Dix ans de prison n’ont pas fait passer à « Duke » Anderson l’envie de faire sauter des portes de coffres-forts. À peine a-t-il purgé sa peine que celui-ci met sur pied un nouveau coup : braquer un immeuble de luxe entier et ses riches locataires. Ce qu’il ne sait pas, c’est que la quasi-totalité de ses faits et gestes sont enregistrés.
Un an avant le scandale du Watergate et la micro-vague de thrillers paranoïaques qui la suivra (des films d’Alan J. Pakula à Conversations secrètes de Coppola), Sidney Lumet s’attaque déjà au sujet de la surveillance. La traduction française du titre original (The Anderson Tapes) ne retranscrit d’ailleurs pas l’intéressant pluriel : car ces « enregistrements Anderson » sont de natures diverses, dans une ville où tout le monde s’épie. Le film s’ouvre sur un témoignage d’Anderson filmé lors d’une thérapie carcérale. Plus tard, ses propos tombent par hasard dans l’oreille d’un détective privé mandaté par un conjoint jaloux. Ailleurs encore, ce sont des écoutes illégales du FBI qui surprennent une de ses conversations. Symboliquement, tout ce Dossier Anderson peut être vu comme la somme des différentes formes de surveillance dont le héros fait l’objet, comme une vaste intrusion dans sa vie privée, jusque dans son lit. Toute l’ironie du propos de Lumet étant que (gare au divulgâchage) ce ne sera pas par ces écoutes officielles mais stériles qu’Anderson tombera, mais par la main innocente d’un enfant équipé d’une radio.

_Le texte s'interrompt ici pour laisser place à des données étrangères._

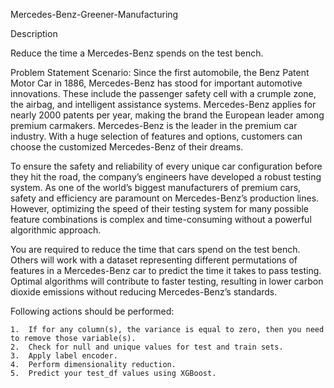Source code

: Mercedes-Benz-Greener-Manufacturing

Description

Reduce the time a Mercedes-Benz spends on the test bench.

Problem Statement Scenario: Since the first automobile, the Benz Patent Motor Car in 1886, Mercedes-Benz has stood for important automotive innovations. These include the passenger safety cell with a crumple zone, the airbag, and intelligent assistance systems. Mercedes-Benz applies for nearly 2000 patents per year, making the brand the European leader among premium carmakers. Mercedes-Benz is the leader in the premium car industry. With a huge selection of features and options, customers can choose the customized Mercedes-Benz of their dreams.

To ensure the safety and reliability of every unique car configuration before they hit the road, the company’s engineers have developed a robust testing system. As one of the world’s biggest manufacturers of premium cars, safety and efficiency are paramount on Mercedes-Benz’s production lines. However, optimizing the speed of their testing system for many possible feature combinations is complex and time-consuming without a powerful algorithmic approach.

You are required to reduce the time that cars spend on the test bench. Others will work with a dataset representing different permutations of features in a Mercedes-Benz car to predict the time it takes to pass testing. Optimal algorithms will contribute to faster testing, resulting in lower carbon dioxide emissions without reducing Mercedes-Benz’s standards.

Following actions should be performed:

    1.  If for any column(s), the variance is equal to zero, then you need to remove those variable(s).
    2.  Check for null and unique values for test and train sets.
    3.  Apply label encoder.
    4.  Perform dimensionality reduction.
    5.  Predict your test_df values using XGBoost.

Le braquage a donc avant-même qu’il soit lancé un goût d’impossible. Le Dossier Anderson fait partie de ces récits de gangsters ayant remplacé les films noirs à partir des années 60 et 70, et qui en gardent le pessimisme tout en se départissant de leur stylisation visuelle. Avare en musique (au profit d’effets sonores électroniques omniprésents et dérangeants), l’esthétique adoptée par Lumet est quasi documentaire. La séquence de braquage elle-même est d’un réalisme déroutant, d’abord par sa longueur, mais surtout par ses nombreux détails anti-romanesques, dont le plus fascinant est sans doute l’intervention policière : il faut voir les pauvres hommes se tortiller sur des corniches, s’agripper en tremblant à leurs cordes, s’écorcher les mains…
Sean Connery incarne un Anderson ontologiquement cambrioleur, incapable de vivre autrement qu’en adoptant ce rôle qui le définit entièrement, et qui planifie moins son opération pour la somme à récupérer que pour l’acte de cambrioler lui-même. Le mafieux qui le finance n’est pas très différent. Ses affaires sont florissantes, mais trop calmes ; il souhaite seulement vivre par procuration une aventure comme il n’en connaît plus. Le monologue qu’il prononce aux côtés d’un parrain sénile incapable de lui répondre, et dont il semble avoir pris la place sans que personne ne le sache, évoque tout l’ennui et toute la solitude auxquelles aucun des personnages ne semble échapper ; comme ce jeune homme désœuvré, entraîné dans l’opération par Anderson (première apparition de Christopher Walken au cinéma) ; comme ce vieillard, insistant pour rejoindre l’équipe car incapable de retrouver une vie dont il a été privé par la prison… Il fallait bien le mélange de rage et de naïveté insufflé par Sean Connery à son personnage et le talent de Sydney Lumet pour parvenir à ainsi mêler braquage, politique et poésie.
Le Dossier Anderson / de Sydney Lumet / Avec Sean Connery, Dyan Cannon, Martin Balsam, Christopher Walken / États-Unis / 1h39 / 1971.